◆ **EXERCISE BRIEF**
Go through the listing below and write out exactly the lines from the one that mentions "- [x] Make a basic fillable character sheet." through the one that mentions "It uses the", minus the pictures.
= = = = = = =
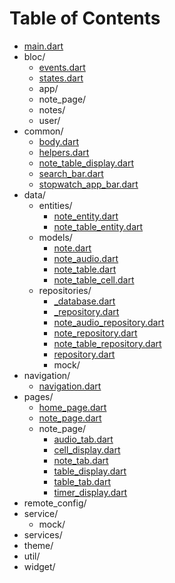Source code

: # Table of Contents
- [main.dart](./lib/main.dart)
- bloc/
  - [events.dart](./lib/bloc/events.dart)
  - [states.dart](./lib/bloc/states.dart)
  - app/
  - note_page/
  - notes/
  - user/
- common/
  - [body.dart](./lib/common/body.dart)
  - [helpers.dart](./lib/common/helpers.dart)
  - [note_table_display.dart](./lib/common/note_table_display.dart)
  - [search_bar.dart](./lib/common/search_bar.dart)
  - [stopwatch_app_bar.dart](./lib/common/stopwatch_app_bar.dart)
- data/
  - entities/
    - [note_entity.dart](./lib/data/entities/note_entity.dart)
    - [note_table_entity.dart](./lib/data/entities/note_table_entity.dart)
  - models/
    - [note.dart](./lib/data/models/note.dart)
    - [note_audio.dart](./lib/data/models/note_audio.dart)
    - [note_table.dart](./lib/data/models/note_table.dart)
    - [note_table_cell.dart](./lib/data/models/note_table_cell.dart)
  - repositories/
    - [_database.dart](./lib/data/repositories/_database.dart)
    - [_repository.dart](./lib/data/repositories/_repository.dart)
    - [note_audio_repository.dart](./lib/data/repositories/note_audio_repository.dart)
    - [note_repository.dart](./lib/data/repositories/note_repository.dart)
    - [note_table_repository.dart](./lib/data/repositories/note_table_repository.dart)
    - [repository.dart](./lib/data/repositories/repository.dart)
    - mock/
- navigation/
  - [navigation.dart](./lib/navigation/navigation.dart)
- pages/
  - [home_page.dart](./lib/pages/home_page.dart)
  - [note_page.dart](./lib/pages/note_page.dart)
  - note_page/
    - [audio_tab.dart](./lib/pages/note_page/audio_tab.dart)
    - [cell_display.dart](./lib/pages/note_page/cell_display.dart)
    - [note_tab.dart](./lib/pages/note_page/note_tab.dart)
    - [table_display.dart](./lib/pages/note_page/table_display.dart)
    - [table_tab.dart](./lib/pages/note_page/table_tab.dart)
    - [timer_display.dart](./lib/pages/note_page/timer_display.dart)
- remote_config/
- service/
  - mock/
- services/
- theme/
- util/
- widget/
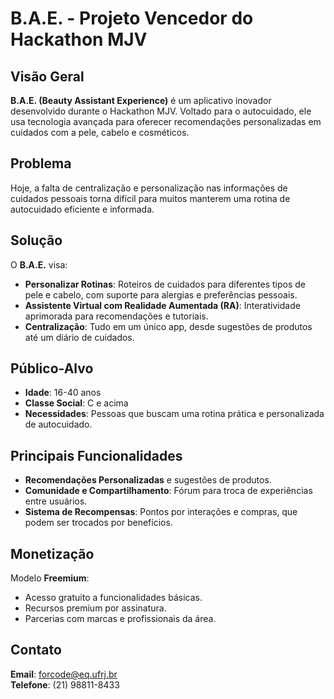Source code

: # B.A.E. - Projeto Vencedor do Hackathon MJV

## Visão Geral

**B.A.E. (Beauty Assistant Experience)** é um aplicativo inovador desenvolvido durante o Hackathon MJV. Voltado para o autocuidado, ele usa tecnologia avançada para oferecer recomendações personalizadas em cuidados com a pele, cabelo e cosméticos.

## Problema

Hoje, a falta de centralização e personalização nas informações de cuidados pessoais torna difícil para muitos manterem uma rotina de autocuidado eficiente e informada.

## Solução

O **B.A.E.** visa:
- **Personalizar Rotinas**: Roteiros de cuidados para diferentes tipos de pele e cabelo, com suporte para alergias e preferências pessoais.
- **Assistente Virtual com Realidade Aumentada (RA)**: Interatividade aprimorada para recomendações e tutoriais.
- **Centralização**: Tudo em um único app, desde sugestões de produtos até um diário de cuidados.

## Público-Alvo

- **Idade**: 16-40 anos
- **Classe Social**: C e acima
- **Necessidades**: Pessoas que buscam uma rotina prática e personalizada de autocuidado.

## Principais Funcionalidades

- **Recomendações Personalizadas** e sugestões de produtos.
- **Comunidade e Compartilhamento**: Fórum para troca de experiências entre usuários.
- **Sistema de Recompensas**: Pontos por interações e compras, que podem ser trocados por benefícios.

## Monetização

Modelo **Freemium**:
- Acesso gratuito a funcionalidades básicas.
- Recursos premium por assinatura.
- Parcerias com marcas e profissionais da área.

## Contato

**Email**: forcode@eq.ufrj.br  
**Telefone**: (21) 98811-8433
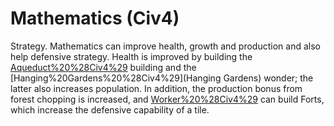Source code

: # Mathematics (Civ4)

Strategy.
Mathematics can improve health, growth and production and also help defensive strategy.
Health is improved by building the [Aqueduct%20%28Civ4%29](Aqueduct) building and the [Hanging%20Gardens%20%28Civ4%29](Hanging Gardens) wonder; the latter also increases population. In addition, the production bonus from forest chopping is increased, and [Worker%20%28Civ4%29](Workers) can build Forts, which increase the defensive capability of a tile.
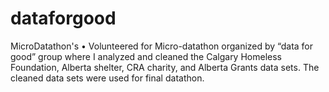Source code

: # dataforgood
MicroDatathon's
•	Volunteered for Micro-datathon organized by “data for good” group where I analyzed and cleaned the Calgary Homeless Foundation, Alberta shelter, CRA charity, and Alberta Grants data sets. The cleaned data sets were used for  final datathon.
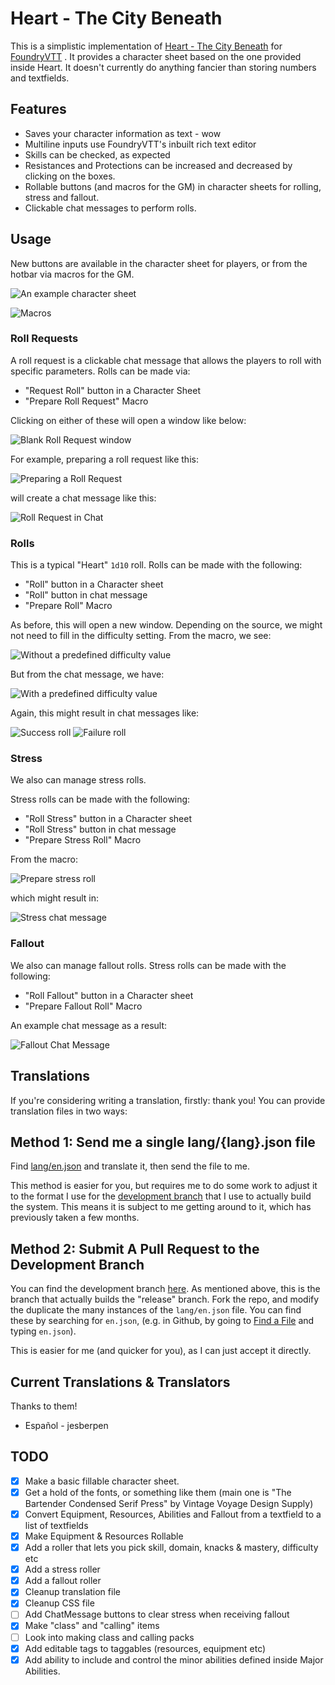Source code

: # Heart - The City Beneath

This is a simplistic implementation of [Heart - The City Beneath](https://rowanrookanddecard.com/product/heart-the-city-beneath-rpg/) for [FoundryVTT](https://foundryvtt.com/) . It provides a character sheet based on the one provided inside Heart. It doesn't currently do anything fancier than storing numbers and textfields.
## Features

* Saves your character information as text - wow
* Multiline inputs use FoundryVTT's inbuilt rich text editor
* Skills can be checked, as expected
* Resistances and Protections can be increased and decreased by clicking on the boxes.
* Rollable buttons (and macros for the GM) in character sheets for rolling, stress and fallout.
* Clickable chat messages to perform rolls.

## Usage

New buttons are available in the character sheet for players, or from the hotbar via macros for the GM.


![An example character sheet](https://i.imgur.com/8paJrcO.png)

![Macros](https://i.imgur.com/wlnKvE4.png)

### Roll Requests

A roll request is a clickable chat message that allows the players to roll with specific parameters. Rolls can be made via: 
* "Request Roll" button in a Character Sheet
* "Prepare Roll Request" Macro

Clicking on either of these will open a window like below:

![Blank Roll Request window](https://i.imgur.com/PkjB1Le.png)
 
For example, preparing a roll request like this:

![Preparing a Roll Request](https://i.imgur.com/BwGaaIb.png)

will create a chat message like this:

![Roll Request in Chat](https://i.imgur.com/nC3Sur9.png)

### Rolls

This is a typical "Heart" `1d10` roll. Rolls can be made with the following: 
* "Roll" button in a Character sheet
* "Roll" button in chat message
* "Prepare Roll" Macro

As before, this will open a new window. Depending on the source, we might not need to fill in the difficulty setting. From the macro, we see:

![Without a predefined difficulty value](https://i.imgur.com/g7YBPQd.png)

But from the chat message, we have:

![With a predefined difficulty value](https://i.imgur.com/lFaXD5M.png)

Again, this might result in chat messages like:

![Success roll](https://i.imgur.com/cGZjSqZ.png)
![Failure roll](https://i.imgur.com/dwtGFPA.png)

### Stress

We also can manage stress rolls.

Stress rolls can be made with the following: 
* "Roll Stress" button in a Character sheet
* "Roll Stress" button in chat message
* "Prepare Stress Roll" Macro

From the macro:

![Prepare stress roll](https://i.imgur.com/0NzCkBf.png)

which might result in:

![Stress chat message](https://i.imgur.com/ZZ1rZhJ.png)

### Fallout

We also can manage fallout rolls. Stress rolls can be made with the following: 
* "Roll Fallout" button in a Character sheet
* "Prepare Fallout Roll" Macro

An example chat message as a result:

![Fallout Chat Message](https://i.imgur.com/DsW0Xvz.png)

## Translations

If you're considering writing a translation, firstly: thank you! You can provide translation files in two ways:

## Method 1: Send me a single lang/{lang}.json file

Find [lang/en.json](https://github.com/hitcherland/FoundryVTT-Heart/blob/release/lang/en.json) and translate it, then send the file to me.

This method is easier for you, but requires me to do some work to adjust it to the format I use for the [development branch](https://github.com/hitcherland/FoundryVTT-Heart/tree/development) that I use to actually build the system. This means it is subject to me getting around to it, which has previously taken a few months.

## Method 2: Submit A Pull Request to the Development Branch

You can find the development branch [here](https://github.com/hitcherland/FoundryVTT-Heart/tree/development). As mentioned above, this is the branch that actually builds the "release" branch. Fork the repo, and modify the duplicate the many instances of the `lang/en.json` file. You can find these by searching for `en.json`, (e.g. in Github, by going to [Find a File](https://github.com/hitcherland/FoundryVTT-Heart/find/development) and typing `en.json`).

This is easier for me (and quicker for you), as I can just accept it directly.

## Current Translations & Translators
Thanks to them!

* Español - jesberpen


## TODO

- [x] Make a basic fillable character sheet.
- [x] Get a hold of the fonts, or something like them (main one is "The Bartender Condensed Serif Press" by Vintage Voyage Design Supply)
- [x] Convert Equipment, Resources, Abilities and Fallout from a textfield to a list of textfields
- [x] Make Equipment & Resources Rollable
- [x] Add a roller that lets you pick skill, domain, knacks & mastery, difficulty etc
- [x] Add a stress roller
- [x] Add a fallout roller
- [x] Cleanup translation file
- [x] Cleanup CSS file
- [ ] Add ChatMessage buttons to clear stress when receiving fallout
- [x] Make "class" and "calling" items
- [ ] Look into making class and calling packs
- [x] Add editable tags to taggables (resources, equipment etc)
- [x] Add ability to include and control the minor abilities defined inside Major Abilities.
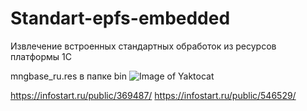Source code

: # Standart-epfs-embedded
Извлечение встроенных стандартных обработок из ресурсов платформы 1С

mngbase_ru.res в папке bin
![Image of Yaktocat](https://github.com/kuzyara/Standart-epfs/blob/master/2019-12-24_11-12-17.png?raw=true)

https://infostart.ru/public/369487/
https://infostart.ru/public/546529/
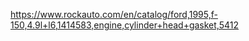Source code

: https://www.rockauto.com/en/catalog/ford,1995,f-150,4.9l+l6,1414583,engine,cylinder+head+gasket,5412
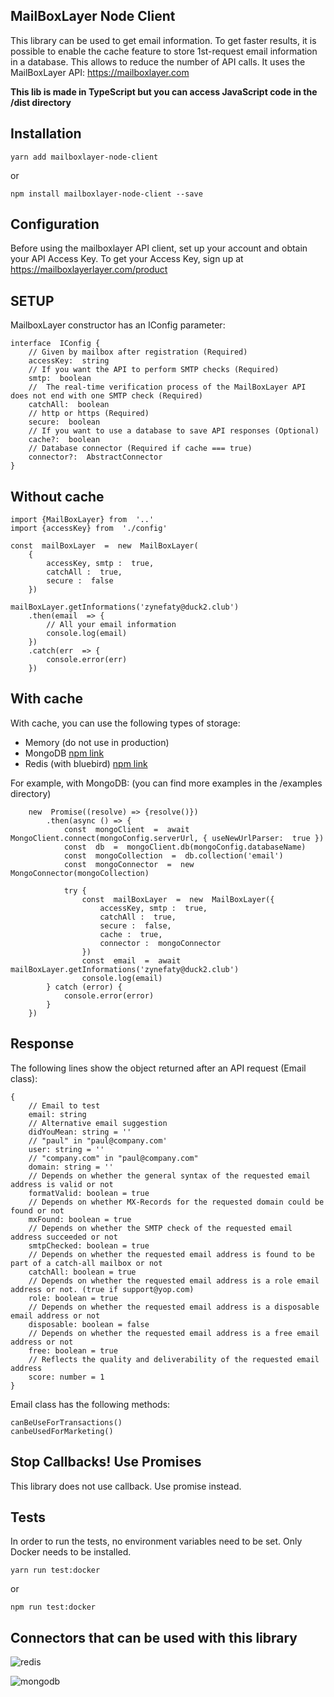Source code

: ## MailBoxLayer Node Client
This library can be used to get email information.
To get faster results, it is possible to enable the cache feature to store 1st-request email information in a database. This allows to reduce the number of API calls. 
It uses the MailBoxLayer API: https://mailboxlayer.com

**This lib is made in TypeScript but you can access JavaScript code in the /dist directory**

## Installation


    yarn add mailboxlayer-node-client


or

    npm install mailboxlayer-node-client --save


## Configuration

Before using the mailboxlayer API client, set up your account and obtain your API Access Key.
To get your Access Key, sign up at https://mailboxlayerlayer.com/product

## SETUP

MailboxLayer constructor has an IConfig parameter:

    interface  IConfig {
	    // Given by mailbox after registration (Required) 
	    accessKey:  string
	    // If you want the API to perform SMTP checks (Required)
	    smtp:  boolean
	    //  The real-time verification process of the MailBoxLayer API does not end with one SMTP check (Required) 
	    catchAll:  boolean
	    // http or https (Required)
	    secure:  boolean
	    // If you want to use a database to save API responses (Optional)
	    cache?:  boolean
	    // Database connector (Required if cache === true)
	    connector?:  AbstractConnector
    }

## Without cache

    import {MailBoxLayer} from  '..'
	import {accessKey} from  './config'

	const  mailBoxLayer  =  new  MailBoxLayer(
		{
			accessKey, smtp :  true, 
			catchAll :  true, 
			secure :  false
		})

	mailBoxLayer.getInformations('zynefaty@duck2.club')
		.then(email  => {
			// All your email information
			console.log(email)
		})
		.catch(err  => {
			console.error(err)
		})

## With cache

With cache, you can use the following types of storage:
 - Memory (do not use in production)
 - MongoDB [npm link](https://www.npmjs.com/package/mongodb)
 - Redis (with bluebird) [npm link](https://www.npmjs.com/package/redis)

For example, with MongoDB: (you can find more examples in the /examples directory)

	    new  Promise((resolve) => {resolve()})
		    .then(async () => {
			    const  mongoClient  =  await  MongoClient.connect(mongoConfig.serverUrl, { useNewUrlParser:  true })
			    const  db  =  mongoClient.db(mongoConfig.databaseName)
		        const  mongoCollection  =  db.collection('email')
			    const  mongoConnector  =  new  MongoConnector(mongoCollection)
			    
			    try {
				    const  mailBoxLayer  =  new  MailBoxLayer({
					    accessKey, smtp :  true,
					    catchAll :  true,
					    secure :  false,
					    cache :  true,
					    connector :  mongoConnector
				    })
				    const  email  =  await  mailBoxLayer.getInformations('zynefaty@duck2.club')
				    console.log(email)
		    } catch (error) {
			    console.error(error)
		    }
	    })

## Response

The following lines show the object returned after an API request (Email class):

    {
        // Email to test
        email: string
        // Alternative email suggestion 
        didYouMean: string = ''
        // "paul" in "paul@company.com'
        user: string = ''
        // "company.com" in "paul@company.com"
        domain: string = ''
        // Depends on whether the general syntax of the requested email address is valid or not 
        formatValid: boolean = true
        // Depends on whether MX-Records for the requested domain could be found or not 
        mxFound: boolean = true
        // Depends on whether the SMTP check of the requested email address succeeded or not
        smtpChecked: boolean = true
        // Depends on whether the requested email address is found to be part of a catch-all mailbox or not
        catchAll: boolean = true
        // Depends on whether the requested email address is a role email address or not. (true if support@yop.com)
        role: boolean = true
        // Depends on whether the requested email address is a disposable email address or not
        disposable: boolean = false
        // Depends on whether the requested email address is a free email address or not
        free: boolean = true
        // Reflects the quality and deliverability of the requested email address
        score: number = 1
    }

Email class has the following methods:

    canBeUseForTransactions()
    canbeUsedForMarketing()
    

## Stop Callbacks! Use Promises

This library does not use callback. Use promise instead.

## Tests

In order to run the tests, no environment variables need to be set. Only Docker needs to be installed.

    yarn run test:docker

or

    npm run test:docker

## Connectors that can be used with this library

![redis](https://image.ibb.co/hRz07U/redis.png)

![mongodb](https://image.ibb.co/cYYhMp/mongodb.png)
= = = = = = =
◆ **REPLY TO THE TASK**
- [x] Make a basic fillable character sheet.
- [x] Get a hold of the fonts, or something like them (main one is "The Bartender Condensed Serif Press" by Vintage Voyage Design Supply)
- [x] Convert Equipment, Resources, Abilities and Fallout from a textfield to a list of textfields
- [x] Make Equipment & Resources Rollable
- [x] Add a roller that lets you pick skill, domain, knacks & mastery, difficulty etc
- [x] Add a stress roller
- [x] Add a fallout roller
- [x] Cleanup translation file
- [x] Cleanup CSS file
- [ ] Add ChatMessage buttons to clear stress when receiving fallout
- [x] Make "class" and "calling" items
- [ ] Look into making class and calling packs
- [x] Add editable tags to taggables (resources, equipment etc)
- [x] Add ability to include and control the minor abilities defined inside Major Abilities.
Source code

: # Standart-epfs-embedded
Извлечение встроенных стандартных обработок из ресурсов платформы 1С

mngbase_ru.res в папке bin
![Image of Yaktocat](https://github.com/kuzyara/Standart-epfs/blob/master/2019-12-24_11-12-17.png?raw=true)

https://infostart.ru/public/369487/
https://infostart.ru/public/546529/
Source code

: https://www.rockauto.com/en/catalog/ford,1995,f-150,4.9l+l6,1414583,engine,cylinder+head+gasket,5412
Source code

: ## MailBoxLayer Node Client
This library can be used to get email information.
To get faster results, it is possible to enable the cache feature to store 1st-request email information in a database. This allows to reduce the number of API calls. 
It uses the MailBoxLayer API: https://mailboxlayer.com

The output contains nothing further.